*PROBLEM TO SOLVE*: If a line in the listing below includes the string "objective", pull it out.

*EXTRACTED ENTRIES*:
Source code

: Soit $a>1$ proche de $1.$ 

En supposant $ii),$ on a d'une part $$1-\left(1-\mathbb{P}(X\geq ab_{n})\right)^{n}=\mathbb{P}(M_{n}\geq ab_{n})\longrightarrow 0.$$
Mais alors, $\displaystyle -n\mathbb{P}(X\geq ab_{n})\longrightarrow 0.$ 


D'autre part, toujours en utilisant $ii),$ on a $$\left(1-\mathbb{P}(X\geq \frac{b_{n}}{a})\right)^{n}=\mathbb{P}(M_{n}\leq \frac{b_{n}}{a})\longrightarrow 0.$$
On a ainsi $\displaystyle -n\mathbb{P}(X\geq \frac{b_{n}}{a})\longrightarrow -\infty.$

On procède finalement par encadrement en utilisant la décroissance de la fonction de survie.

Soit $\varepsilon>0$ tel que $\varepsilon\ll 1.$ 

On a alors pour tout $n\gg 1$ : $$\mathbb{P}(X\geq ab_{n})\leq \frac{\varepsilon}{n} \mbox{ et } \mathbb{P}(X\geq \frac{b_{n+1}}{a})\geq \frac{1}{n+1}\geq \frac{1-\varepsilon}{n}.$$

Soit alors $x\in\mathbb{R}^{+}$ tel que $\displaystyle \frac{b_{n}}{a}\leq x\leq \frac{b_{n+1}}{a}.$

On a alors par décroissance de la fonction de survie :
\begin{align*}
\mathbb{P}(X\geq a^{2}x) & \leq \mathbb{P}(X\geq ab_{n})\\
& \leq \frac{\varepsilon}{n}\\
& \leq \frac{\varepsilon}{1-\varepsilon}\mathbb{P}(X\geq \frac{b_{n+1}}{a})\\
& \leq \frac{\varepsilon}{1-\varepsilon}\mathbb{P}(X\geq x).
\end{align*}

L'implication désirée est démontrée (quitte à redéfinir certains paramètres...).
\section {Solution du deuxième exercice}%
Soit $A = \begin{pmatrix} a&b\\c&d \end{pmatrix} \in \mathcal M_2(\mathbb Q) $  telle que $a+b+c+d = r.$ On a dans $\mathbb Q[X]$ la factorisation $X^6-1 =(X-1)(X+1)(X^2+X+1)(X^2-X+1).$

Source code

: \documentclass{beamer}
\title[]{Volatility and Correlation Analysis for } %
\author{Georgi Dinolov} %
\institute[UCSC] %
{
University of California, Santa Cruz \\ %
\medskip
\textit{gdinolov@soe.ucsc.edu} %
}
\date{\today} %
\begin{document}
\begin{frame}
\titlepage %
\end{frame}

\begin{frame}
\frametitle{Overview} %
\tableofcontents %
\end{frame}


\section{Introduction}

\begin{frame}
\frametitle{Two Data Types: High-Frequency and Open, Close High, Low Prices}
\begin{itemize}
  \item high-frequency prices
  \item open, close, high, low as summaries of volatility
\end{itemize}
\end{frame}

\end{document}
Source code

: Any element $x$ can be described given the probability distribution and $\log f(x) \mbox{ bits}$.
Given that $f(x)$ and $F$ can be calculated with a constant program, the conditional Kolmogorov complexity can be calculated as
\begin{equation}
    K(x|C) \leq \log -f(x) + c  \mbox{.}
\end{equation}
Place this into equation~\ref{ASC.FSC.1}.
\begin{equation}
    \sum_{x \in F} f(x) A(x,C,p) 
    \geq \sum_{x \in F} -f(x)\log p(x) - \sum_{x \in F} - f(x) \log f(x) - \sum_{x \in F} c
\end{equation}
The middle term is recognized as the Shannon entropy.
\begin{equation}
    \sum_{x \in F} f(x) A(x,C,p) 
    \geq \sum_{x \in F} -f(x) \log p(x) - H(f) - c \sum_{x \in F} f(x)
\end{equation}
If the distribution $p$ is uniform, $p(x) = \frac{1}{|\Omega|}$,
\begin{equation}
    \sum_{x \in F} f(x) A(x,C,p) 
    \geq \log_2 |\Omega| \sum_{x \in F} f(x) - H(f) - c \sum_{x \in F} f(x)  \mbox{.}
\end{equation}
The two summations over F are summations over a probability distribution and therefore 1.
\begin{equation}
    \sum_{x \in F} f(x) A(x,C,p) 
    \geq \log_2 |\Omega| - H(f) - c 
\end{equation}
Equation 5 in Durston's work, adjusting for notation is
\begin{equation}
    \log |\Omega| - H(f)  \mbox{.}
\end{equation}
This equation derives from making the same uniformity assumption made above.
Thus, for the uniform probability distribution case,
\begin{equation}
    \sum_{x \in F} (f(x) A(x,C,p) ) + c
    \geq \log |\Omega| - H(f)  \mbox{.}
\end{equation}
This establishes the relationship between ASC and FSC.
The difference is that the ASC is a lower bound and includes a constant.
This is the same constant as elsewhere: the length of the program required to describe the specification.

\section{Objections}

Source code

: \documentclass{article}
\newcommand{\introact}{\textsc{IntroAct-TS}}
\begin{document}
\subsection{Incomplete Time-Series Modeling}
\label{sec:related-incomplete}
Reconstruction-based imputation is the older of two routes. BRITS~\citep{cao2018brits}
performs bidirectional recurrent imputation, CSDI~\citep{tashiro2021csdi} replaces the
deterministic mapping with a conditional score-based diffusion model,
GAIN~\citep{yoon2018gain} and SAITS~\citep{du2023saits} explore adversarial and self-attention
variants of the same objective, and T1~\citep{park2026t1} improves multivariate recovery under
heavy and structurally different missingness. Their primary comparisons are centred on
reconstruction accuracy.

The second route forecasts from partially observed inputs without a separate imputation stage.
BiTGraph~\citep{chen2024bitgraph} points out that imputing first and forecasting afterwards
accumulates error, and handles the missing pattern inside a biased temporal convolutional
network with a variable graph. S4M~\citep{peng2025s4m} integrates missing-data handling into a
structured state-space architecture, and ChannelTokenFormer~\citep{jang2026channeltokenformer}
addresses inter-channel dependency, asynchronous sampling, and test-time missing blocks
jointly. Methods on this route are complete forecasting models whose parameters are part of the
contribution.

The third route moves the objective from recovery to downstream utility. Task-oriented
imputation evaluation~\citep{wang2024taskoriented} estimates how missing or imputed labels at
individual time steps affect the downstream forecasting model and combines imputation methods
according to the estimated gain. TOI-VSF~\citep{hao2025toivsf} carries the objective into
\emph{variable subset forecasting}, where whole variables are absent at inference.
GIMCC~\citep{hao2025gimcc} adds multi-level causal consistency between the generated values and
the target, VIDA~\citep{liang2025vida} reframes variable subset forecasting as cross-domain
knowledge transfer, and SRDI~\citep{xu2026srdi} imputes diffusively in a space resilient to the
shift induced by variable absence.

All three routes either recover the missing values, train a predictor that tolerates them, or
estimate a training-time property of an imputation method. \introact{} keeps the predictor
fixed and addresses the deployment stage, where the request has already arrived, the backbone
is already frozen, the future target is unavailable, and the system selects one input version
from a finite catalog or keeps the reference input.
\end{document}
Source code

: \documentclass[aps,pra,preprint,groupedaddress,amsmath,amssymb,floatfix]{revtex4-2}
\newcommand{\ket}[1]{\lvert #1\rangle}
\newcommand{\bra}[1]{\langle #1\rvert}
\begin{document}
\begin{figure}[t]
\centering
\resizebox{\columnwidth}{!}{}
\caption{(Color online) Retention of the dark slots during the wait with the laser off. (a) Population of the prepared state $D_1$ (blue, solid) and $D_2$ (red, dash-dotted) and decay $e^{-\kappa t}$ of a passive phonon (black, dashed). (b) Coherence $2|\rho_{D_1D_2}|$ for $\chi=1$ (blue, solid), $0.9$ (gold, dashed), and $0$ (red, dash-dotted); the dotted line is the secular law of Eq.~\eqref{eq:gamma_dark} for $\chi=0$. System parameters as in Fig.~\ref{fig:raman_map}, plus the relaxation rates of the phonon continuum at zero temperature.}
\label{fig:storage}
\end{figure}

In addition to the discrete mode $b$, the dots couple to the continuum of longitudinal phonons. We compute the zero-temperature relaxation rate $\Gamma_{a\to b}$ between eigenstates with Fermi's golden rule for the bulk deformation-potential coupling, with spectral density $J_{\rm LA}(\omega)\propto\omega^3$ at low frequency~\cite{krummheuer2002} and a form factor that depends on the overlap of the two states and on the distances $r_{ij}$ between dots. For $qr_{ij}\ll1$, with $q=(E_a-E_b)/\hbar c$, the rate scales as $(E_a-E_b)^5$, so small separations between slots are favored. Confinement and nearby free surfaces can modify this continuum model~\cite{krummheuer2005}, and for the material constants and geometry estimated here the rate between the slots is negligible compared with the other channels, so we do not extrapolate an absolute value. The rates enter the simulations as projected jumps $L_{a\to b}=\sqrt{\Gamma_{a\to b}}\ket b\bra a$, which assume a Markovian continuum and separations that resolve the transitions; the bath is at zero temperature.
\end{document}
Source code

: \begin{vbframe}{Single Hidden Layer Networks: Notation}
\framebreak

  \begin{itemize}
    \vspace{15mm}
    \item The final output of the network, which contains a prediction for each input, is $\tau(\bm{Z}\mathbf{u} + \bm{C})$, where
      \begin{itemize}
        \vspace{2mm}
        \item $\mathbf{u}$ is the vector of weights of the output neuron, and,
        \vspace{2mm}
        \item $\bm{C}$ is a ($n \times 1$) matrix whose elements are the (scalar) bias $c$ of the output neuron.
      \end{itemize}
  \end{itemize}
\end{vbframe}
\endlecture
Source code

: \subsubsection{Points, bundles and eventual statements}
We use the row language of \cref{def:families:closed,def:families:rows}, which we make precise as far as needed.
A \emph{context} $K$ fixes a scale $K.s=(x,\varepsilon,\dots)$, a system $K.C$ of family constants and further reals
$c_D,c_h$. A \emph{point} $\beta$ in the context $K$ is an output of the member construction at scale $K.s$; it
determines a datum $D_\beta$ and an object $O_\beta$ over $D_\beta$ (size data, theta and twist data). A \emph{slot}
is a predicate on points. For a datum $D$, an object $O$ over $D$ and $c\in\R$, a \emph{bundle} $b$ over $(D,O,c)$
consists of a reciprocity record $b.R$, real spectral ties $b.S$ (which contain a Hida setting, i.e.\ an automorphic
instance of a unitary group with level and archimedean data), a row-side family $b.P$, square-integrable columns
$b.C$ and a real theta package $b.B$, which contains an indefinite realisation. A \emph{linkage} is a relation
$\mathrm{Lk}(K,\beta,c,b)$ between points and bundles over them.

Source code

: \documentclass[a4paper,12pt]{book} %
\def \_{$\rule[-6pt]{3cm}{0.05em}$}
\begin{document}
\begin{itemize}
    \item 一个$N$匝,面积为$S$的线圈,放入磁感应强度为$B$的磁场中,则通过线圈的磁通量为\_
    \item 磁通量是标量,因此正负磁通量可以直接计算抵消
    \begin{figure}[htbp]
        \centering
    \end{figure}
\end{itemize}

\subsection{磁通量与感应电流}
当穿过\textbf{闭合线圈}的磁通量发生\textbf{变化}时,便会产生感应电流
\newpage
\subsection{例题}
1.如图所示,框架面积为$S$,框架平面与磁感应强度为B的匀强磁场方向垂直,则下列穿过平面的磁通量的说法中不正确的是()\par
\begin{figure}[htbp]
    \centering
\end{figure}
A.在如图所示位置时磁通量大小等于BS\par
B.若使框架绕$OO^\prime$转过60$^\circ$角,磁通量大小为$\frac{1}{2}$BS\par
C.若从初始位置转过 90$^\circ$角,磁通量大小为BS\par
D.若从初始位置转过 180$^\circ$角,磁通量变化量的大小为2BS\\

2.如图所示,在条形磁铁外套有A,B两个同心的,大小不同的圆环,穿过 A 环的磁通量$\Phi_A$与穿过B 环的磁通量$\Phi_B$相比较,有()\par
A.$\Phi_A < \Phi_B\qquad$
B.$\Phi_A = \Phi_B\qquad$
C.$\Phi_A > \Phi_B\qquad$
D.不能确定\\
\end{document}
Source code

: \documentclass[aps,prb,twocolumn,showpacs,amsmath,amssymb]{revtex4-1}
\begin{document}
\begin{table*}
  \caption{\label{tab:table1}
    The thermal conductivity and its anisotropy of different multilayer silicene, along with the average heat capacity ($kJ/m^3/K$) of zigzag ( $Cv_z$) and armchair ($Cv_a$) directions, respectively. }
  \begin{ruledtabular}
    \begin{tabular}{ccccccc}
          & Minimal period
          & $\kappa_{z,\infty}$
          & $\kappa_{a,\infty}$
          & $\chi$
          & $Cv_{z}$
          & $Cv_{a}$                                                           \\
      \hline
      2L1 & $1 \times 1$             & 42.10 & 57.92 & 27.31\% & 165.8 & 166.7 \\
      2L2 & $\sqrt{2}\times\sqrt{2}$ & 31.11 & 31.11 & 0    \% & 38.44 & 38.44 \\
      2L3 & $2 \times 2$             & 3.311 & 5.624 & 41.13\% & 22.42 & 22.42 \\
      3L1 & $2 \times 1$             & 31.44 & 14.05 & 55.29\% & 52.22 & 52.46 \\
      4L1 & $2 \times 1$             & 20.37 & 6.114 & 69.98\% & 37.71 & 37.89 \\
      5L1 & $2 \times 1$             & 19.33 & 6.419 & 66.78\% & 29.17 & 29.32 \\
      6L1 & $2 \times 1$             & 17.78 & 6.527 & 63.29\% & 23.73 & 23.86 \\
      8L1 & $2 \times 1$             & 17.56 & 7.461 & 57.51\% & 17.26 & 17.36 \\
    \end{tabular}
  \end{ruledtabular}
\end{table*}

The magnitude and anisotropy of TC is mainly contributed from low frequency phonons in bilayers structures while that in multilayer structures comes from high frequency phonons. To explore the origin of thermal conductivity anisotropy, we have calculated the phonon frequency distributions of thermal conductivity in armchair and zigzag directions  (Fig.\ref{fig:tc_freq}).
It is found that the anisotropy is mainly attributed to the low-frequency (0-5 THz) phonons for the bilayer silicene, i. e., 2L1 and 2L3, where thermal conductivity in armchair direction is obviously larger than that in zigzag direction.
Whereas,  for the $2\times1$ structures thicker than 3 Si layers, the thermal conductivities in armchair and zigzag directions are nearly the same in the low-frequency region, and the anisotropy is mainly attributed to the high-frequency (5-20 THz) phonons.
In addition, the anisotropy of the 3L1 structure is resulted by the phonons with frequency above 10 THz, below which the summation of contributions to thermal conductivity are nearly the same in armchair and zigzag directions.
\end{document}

*SOLUTION FOR THIS TASK*:
variants of the same objective, and T1~\citep{park2026t1} improves multivariate recovery under
The third route moves the objective from recovery to downstream utility. Task-oriented
according to the estimated gain. TOI-VSF~\citep{hao2025toivsf} carries the objective into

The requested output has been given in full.